◆ **ASSIGNED TASK**
Stop after the line holding "1. [Introduction](#1-introduction)". Repeat exactly every line before it in the records below, that line too, and leave out the pictures.

(Data entries)
◇ ◇ ◇

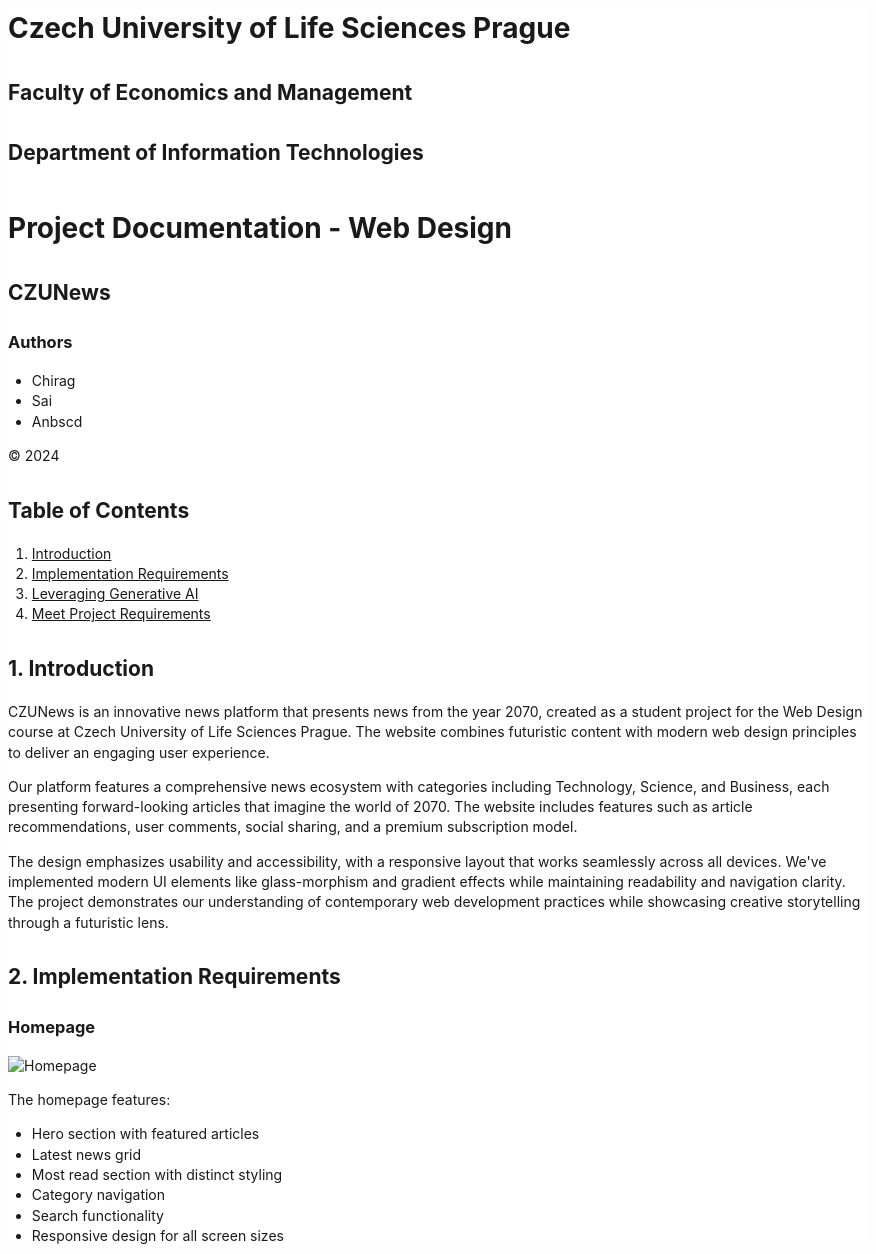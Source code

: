 # Czech University of Life Sciences Prague
## Faculty of Economics and Management
## Department of Information Technologies

# Project Documentation - Web Design
## CZUNews

### Authors
- Chirag
- Sai
- Anbscd

© 2024

## Table of Contents
1. [Introduction](#1-introduction)
2. [Implementation Requirements](#2-implementation-requirements)
3. [Leveraging Generative AI](#3-leveraging-generative-ai)
4. [Meet Project Requirements](#4-meet-project-requirements)

## 1. Introduction

CZUNews is an innovative news platform that presents news from the year 2070, created as a student project for the Web Design course at Czech University of Life Sciences Prague. The website combines futuristic content with modern web design principles to deliver an engaging user experience.

Our platform features a comprehensive news ecosystem with categories including Technology, Science, and Business, each presenting forward-looking articles that imagine the world of 2070. The website includes features such as article recommendations, user comments, social sharing, and a premium subscription model.

The design emphasizes usability and accessibility, with a responsive layout that works seamlessly across all devices. We've implemented modern UI elements like glass-morphism and gradient effects while maintaining readability and navigation clarity. The project demonstrates our understanding of contemporary web development practices while showcasing creative storytelling through a futuristic lens.

## 2. Implementation Requirements

### Homepage
![Homepage](screenshots/homepage.png)

The homepage features:
- Hero section with featured articles
- Latest news grid
- Most read section with distinct styling
- Category navigation
- Search functionality
- Responsive design for all screen sizes
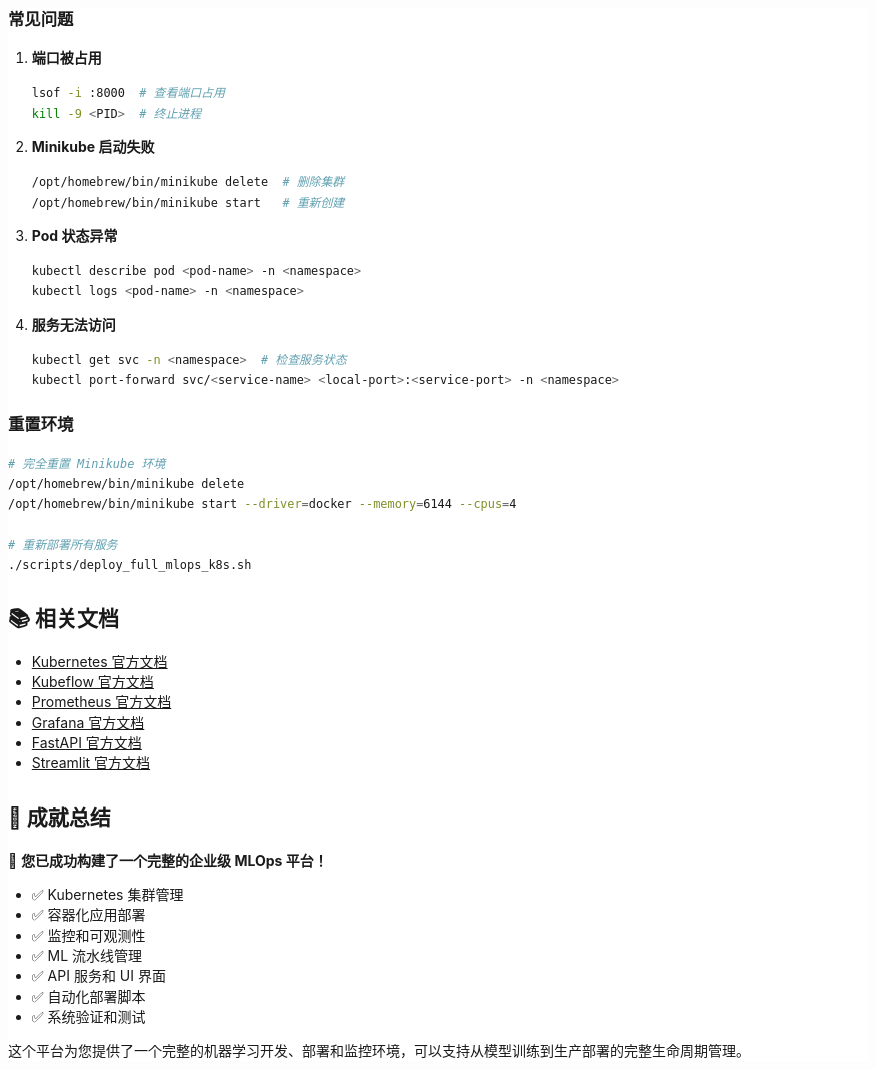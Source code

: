 ### 常见问题

1. **端口被占用**
   ```bash
   lsof -i :8000  # 查看端口占用
   kill -9 <PID>  # 终止进程
   ```

2. **Minikube 启动失败**
   ```bash
   /opt/homebrew/bin/minikube delete  # 删除集群
   /opt/homebrew/bin/minikube start   # 重新创建
   ```

3. **Pod 状态异常**
   ```bash
   kubectl describe pod <pod-name> -n <namespace>
   kubectl logs <pod-name> -n <namespace>
   ```

4. **服务无法访问**
   ```bash
   kubectl get svc -n <namespace>  # 检查服务状态
   kubectl port-forward svc/<service-name> <local-port>:<service-port> -n <namespace>
   ```

### 重置环境

```bash
# 完全重置 Minikube 环境
/opt/homebrew/bin/minikube delete
/opt/homebrew/bin/minikube start --driver=docker --memory=6144 --cpus=4

# 重新部署所有服务
./scripts/deploy_full_mlops_k8s.sh
```

## 📚 相关文档

- [Kubernetes 官方文档](https://kubernetes.io/docs/)
- [Kubeflow 官方文档](https://www.kubeflow.org/docs/)
- [Prometheus 官方文档](https://prometheus.io/docs/)
- [Grafana 官方文档](https://grafana.com/docs/)
- [FastAPI 官方文档](https://fastapi.tiangolo.com/)
- [Streamlit 官方文档](https://docs.streamlit.io/)

## 🎯 成就总结

🎉 **您已成功构建了一个完整的企业级 MLOps 平台！**

- ✅ Kubernetes 集群管理
- ✅ 容器化应用部署
- ✅ 监控和可观测性
- ✅ ML 流水线管理
- ✅ API 服务和 UI 界面
- ✅ 自动化部署脚本
- ✅ 系统验证和测试

这个平台为您提供了一个完整的机器学习开发、部署和监控环境，可以支持从模型训练到生产部署的完整生命周期管理。
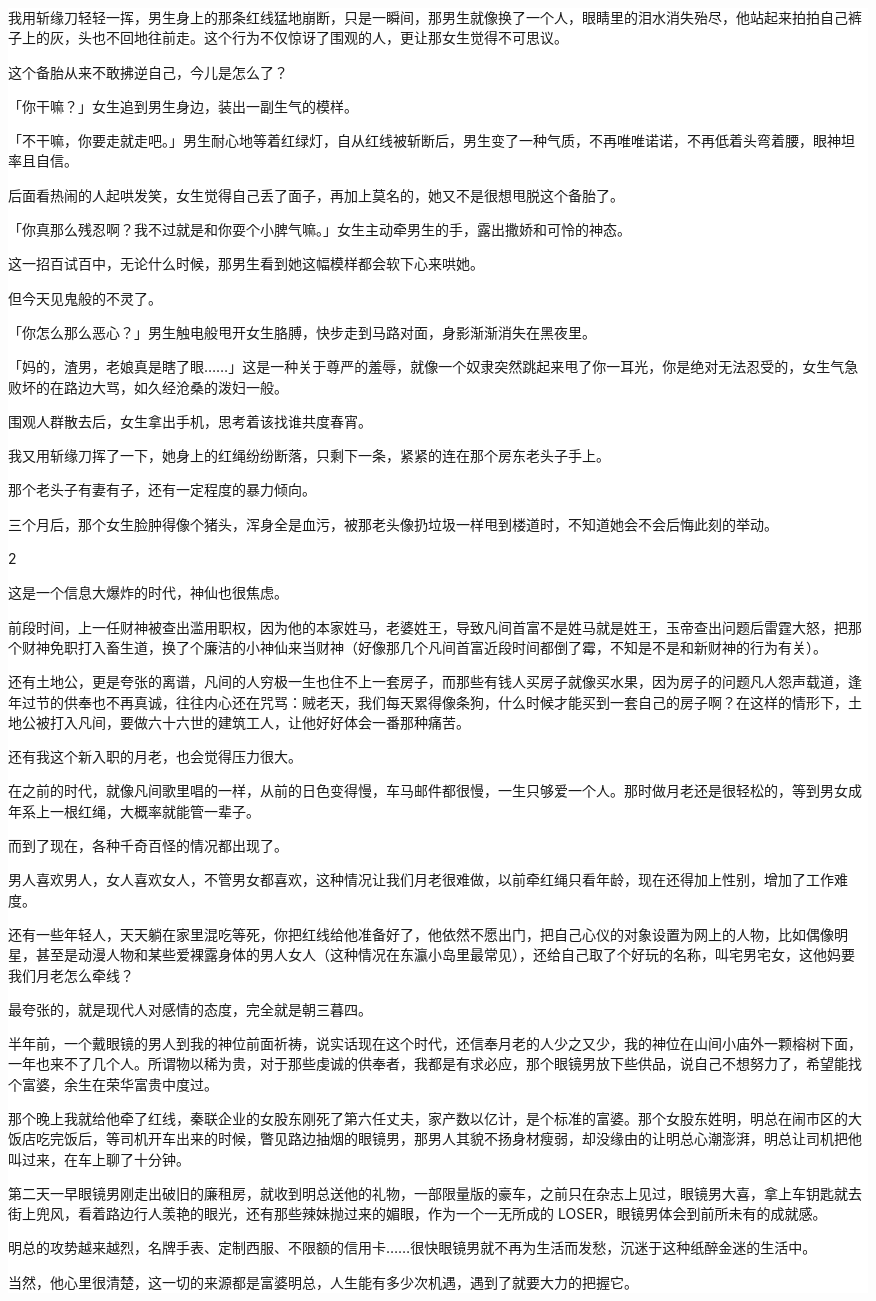 我用斩缘刀轻轻一挥，男生身上的那条红线猛地崩断，只是一瞬间，那男生就像换了一个人，眼睛里的泪水消失殆尽，他站起来拍拍自己裤子上的灰，头也不回地往前走。这个行为不仅惊讶了围观的人，更让那女生觉得不可思议。

这个备胎从来不敢拂逆自己，今儿是怎么了？

「你干嘛？」女生追到男生身边，装出一副生气的模样。

「不干嘛，你要走就走吧。」男生耐心地等着红绿灯，自从红线被斩断后，男生变了一种气质，不再唯唯诺诺，不再低着头弯着腰，眼神坦率且自信。

后面看热闹的人起哄发笑，女生觉得自己丢了面子，再加上莫名的，她又不是很想甩脱这个备胎了。

「你真那么残忍啊？我不过就是和你耍个小脾气嘛。」女生主动牵男生的手，露出撒娇和可怜的神态。

这一招百试百中，无论什么时候，那男生看到她这幅模样都会软下心来哄她。

但今天见鬼般的不灵了。

「你怎么那么恶心？」男生触电般甩开女生胳膊，快步走到马路对面，身影渐渐消失在黑夜里。

「妈的，渣男，老娘真是瞎了眼……」这是一种关于尊严的羞辱，就像一个奴隶突然跳起来甩了你一耳光，你是绝对无法忍受的，女生气急败坏的在路边大骂，如久经沧桑的泼妇一般。

围观人群散去后，女生拿出手机，思考着该找谁共度春宵。

我又用斩缘刀挥了一下，她身上的红绳纷纷断落，只剩下一条，紧紧的连在那个房东老头子手上。

那个老头子有妻有子，还有一定程度的暴力倾向。

三个月后，那个女生脸肿得像个猪头，浑身全是血污，被那老头像扔垃圾一样甩到楼道时，不知道她会不会后悔此刻的举动。

2

这是一个信息大爆炸的时代，神仙也很焦虑。

前段时间，上一任财神被查出滥用职权，因为他的本家姓马，老婆姓王，导致凡间首富不是姓马就是姓王，玉帝查出问题后雷霆大怒，把那个财神免职打入畜生道，换了个廉洁的小神仙来当财神（好像那几个凡间首富近段时间都倒了霉，不知是不是和新财神的行为有关）。

还有土地公，更是夸张的离谱，凡间的人穷极一生也住不上一套房子，而那些有钱人买房子就像买水果，因为房子的问题凡人怨声载道，逢年过节的供奉也不再真诚，往往内心还在咒骂：贼老天，我们每天累得像条狗，什么时候才能买到一套自己的房子啊？在这样的情形下，土地公被打入凡间，要做六十六世的建筑工人，让他好好体会一番那种痛苦。

还有我这个新入职的月老，也会觉得压力很大。

在之前的时代，就像凡间歌里唱的一样，从前的日色变得慢，车马邮件都很慢，一生只够爱一个人。那时做月老还是很轻松的，等到男女成年系上一根红绳，大概率就能管一辈子。

而到了现在，各种千奇百怪的情况都出现了。

男人喜欢男人，女人喜欢女人，不管男女都喜欢，这种情况让我们月老很难做，以前牵红绳只看年龄，现在还得加上性别，增加了工作难度。

还有一些年轻人，天天躺在家里混吃等死，你把红线给他准备好了，他依然不愿出门，把自己心仪的对象设置为网上的人物，比如偶像明星，甚至是动漫人物和某些爱裸露身体的男人女人（这种情况在东瀛小岛里最常见），还给自己取了个好玩的名称，叫宅男宅女，这他妈要我们月老怎么牵线？

最夸张的，就是现代人对感情的态度，完全就是朝三暮四。

半年前，一个戴眼镜的男人到我的神位前面祈祷，说实话现在这个时代，还信奉月老的人少之又少，我的神位在山间小庙外一颗榕树下面，一年也来不了几个人。所谓物以稀为贵，对于那些虔诚的供奉者，我都是有求必应，那个眼镜男放下些供品，说自己不想努力了，希望能找个富婆，余生在荣华富贵中度过。

那个晚上我就给他牵了红线，秦联企业的女股东刚死了第六任丈夫，家产数以亿计，是个标准的富婆。那个女股东姓明，明总在闹市区的大饭店吃完饭后，等司机开车出来的时候，瞥见路边抽烟的眼镜男，那男人其貌不扬身材瘦弱，却没缘由的让明总心潮澎湃，明总让司机把他叫过来，在车上聊了十分钟。

第二天一早眼镜男刚走出破旧的廉租房，就收到明总送他的礼物，一部限量版的豪车，之前只在杂志上见过，眼镜男大喜，拿上车钥匙就去街上兜风，看着路边行人羡艳的眼光，还有那些辣妹抛过来的媚眼，作为一个一无所成的 LOSER，眼镜男体会到前所未有的成就感。

明总的攻势越来越烈，名牌手表、定制西服、不限额的信用卡……很快眼镜男就不再为生活而发愁，沉迷于这种纸醉金迷的生活中。

当然，他心里很清楚，这一切的来源都是富婆明总，人生能有多少次机遇，遇到了就要大力的把握它。
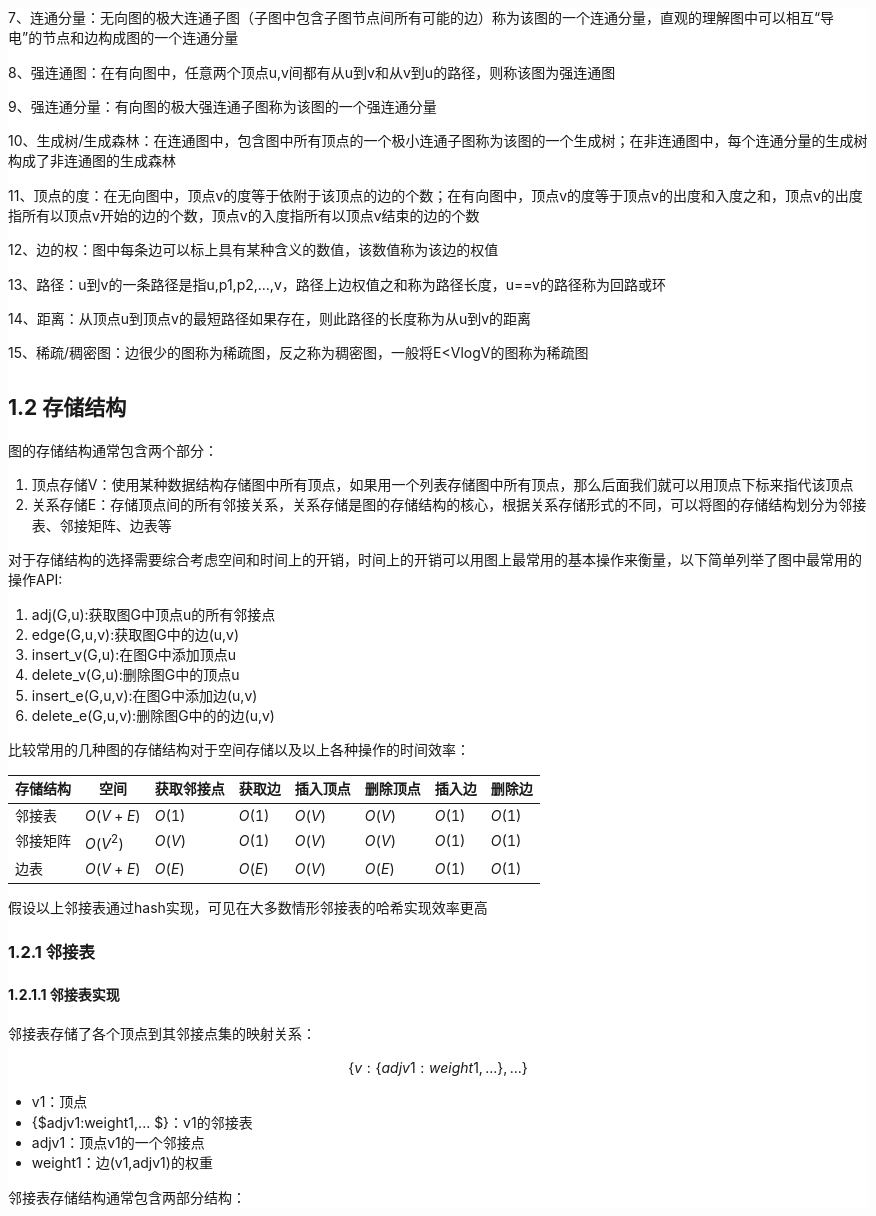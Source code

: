 7、连通分量：无向图的极大连通子图（子图中包含子图节点间所有可能的边）称为该图的一个连通分量，直观的理解图中可以相互“导电”的节点和边构成图的一个连通分量

8、强连通图：在有向图中，任意两个顶点u,v间都有从u到v和从v到u的路径，则称该图为强连通图

9、强连通分量：有向图的极大强连通子图称为该图的一个强连通分量

10、生成树/生成森林：在连通图中，包含图中所有顶点的一个极小连通子图称为该图的一个生成树；在非连通图中，每个连通分量的生成树构成了非连通图的生成森林

11、顶点的度：在无向图中，顶点v的度等于依附于该顶点的边的个数；在有向图中，顶点v的度等于顶点v的出度和入度之和，顶点v的出度指所有以顶点v开始的边的个数，顶点v的入度指所有以顶点v结束的边的个数

12、边的权：图中每条边可以标上具有某种含义的数值，该数值称为该边的权值

13、路径：u到v的一条路径是指u,p1,p2,...,v，路径上边权值之和称为路径长度，u==v的路径称为回路或环

14、距离：从顶点u到顶点v的最短路径如果存在，则此路径的长度称为从u到v的距离

15、稀疏/稠密图：边很少的图称为稀疏图，反之称为稠密图，一般将E<VlogV的图称为稀疏图

## 1.2 存储结构
图的存储结构通常包含两个部分：

1. 顶点存储V：使用某种数据结构存储图中所有顶点，如果用一个列表存储图中所有顶点，那么后面我们就可以用顶点下标来指代该顶点
2. 关系存储E：存储顶点间的所有邻接关系，关系存储是图的存储结构的核心，根据关系存储形式的不同，可以将图的存储结构划分为邻接表、邻接矩阵、边表等

对于存储结构的选择需要综合考虑空间和时间上的开销，时间上的开销可以用图上最常用的基本操作来衡量，以下简单列举了图中最常用的操作API:

1. adj(G,u):获取图G中顶点u的所有邻接点
2. edge(G,u,v):获取图G中的边(u,v)
3. insert_v(G,u):在图G中添加顶点u
4. delete_v(G,u):删除图G中的顶点u
5. insert_e(G,u,v):在图G中添加边(u,v)
6. delete_e(G,u,v):删除图G中的的边(u,v)

比较常用的几种图的存储结构对于空间存储以及以上各种操作的时间效率：

存储结构|空间|获取邻接点|获取边|插入顶点|删除顶点|插入边|删除边
---|---|---|---|---|---|---|---
邻接表|$O(V+E)$|$O(1)$|$O(1)$|$O(V)$|$O(V)$|$O(1)$|$O(1)$
邻接矩阵|$O(V^2)$|$O(V)$|$O(1)$|$O(V)$|$O(V)$|$O(1)$|$O(1)$
边表|$O(V+E)$|$O(E)$|$O(E)$|$O(V)$|$O(E)$|$O(1)$|$O(1)$

假设以上邻接表通过hash实现，可见在大多数情形邻接表的哈希实现效率更高


### 1.2.1 邻接表
#### 1.2.1.1 邻接表实现
邻接表存储了各个顶点到其邻接点集的映射关系：

$$
\left \{ v:\left \{ adjv1:weight1,... \right \},...\right \}
$$

- v1：顶点
- {$adjv1:weight1,... $}：v1的邻接表
- adjv1：顶点v1的一个邻接点
- weight1：边(v1,adjv1)的权重

邻接表存储结构通常包含两部分结构：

◇ ◇ ◇

◆ **YOUR RESPONSE**
Source code

: # Czech University of Life Sciences Prague
## Faculty of Economics and Management
## Department of Information Technologies

# Project Documentation - Web Design
## CZUNews

### Authors
- Chirag
- Sai
- Anbscd

© 2024

## Table of Contents
1. [Introduction](#1-introduction)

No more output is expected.